Provided records section start

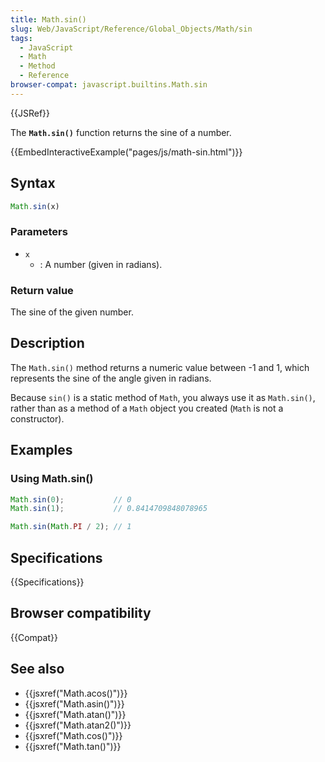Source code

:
 ```yaml
---
title: Math.sin()
slug: Web/JavaScript/Reference/Global_Objects/Math/sin
tags:
  - JavaScript
  - Math
  - Method
  - Reference
browser-compat: javascript.builtins.Math.sin
---
```

{{JSRef}}

The **`Math.sin()`** function returns the sine of a number.

{{EmbedInteractiveExample("pages/js/math-sin.html")}}

## Syntax

```js
Math.sin(x)
```

### Parameters

- `x`
  - : A number (given in radians).

### Return value

The sine of the given number.

## Description

The `Math.sin()` method returns a numeric value between -1 and 1, which
represents the sine of the angle given in radians.

Because `sin()` is a static method of `Math`, you always use it as `Math.sin()`,
rather than as a method of a `Math` object you created (`Math` is not a
constructor).

## Examples

### Using Math.sin()

```js
Math.sin(0);           // 0
Math.sin(1);           // 0.8414709848078965

Math.sin(Math.PI / 2); // 1
```

## Specifications

{{Specifications}}

## Browser compatibility

{{Compat}}

## See also

- {{jsxref("Math.acos()")}}
- {{jsxref("Math.asin()")}}
- {{jsxref("Math.atan()")}}
- {{jsxref("Math.atan2()")}}
- {{jsxref("Math.cos()")}}
- {{jsxref("Math.tan()")}}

Provided records section end

▶ **Work item**: Each line of the material that contains the string "jsxref" has to be copied out.

▶ **Written response**:
- {{jsxref("Math.acos()")}}
- {{jsxref("Math.asin()")}}
- {{jsxref("Math.atan()")}}
- {{jsxref("Math.atan2()")}}
- {{jsxref("Math.cos()")}}
- {{jsxref("Math.tan()")}}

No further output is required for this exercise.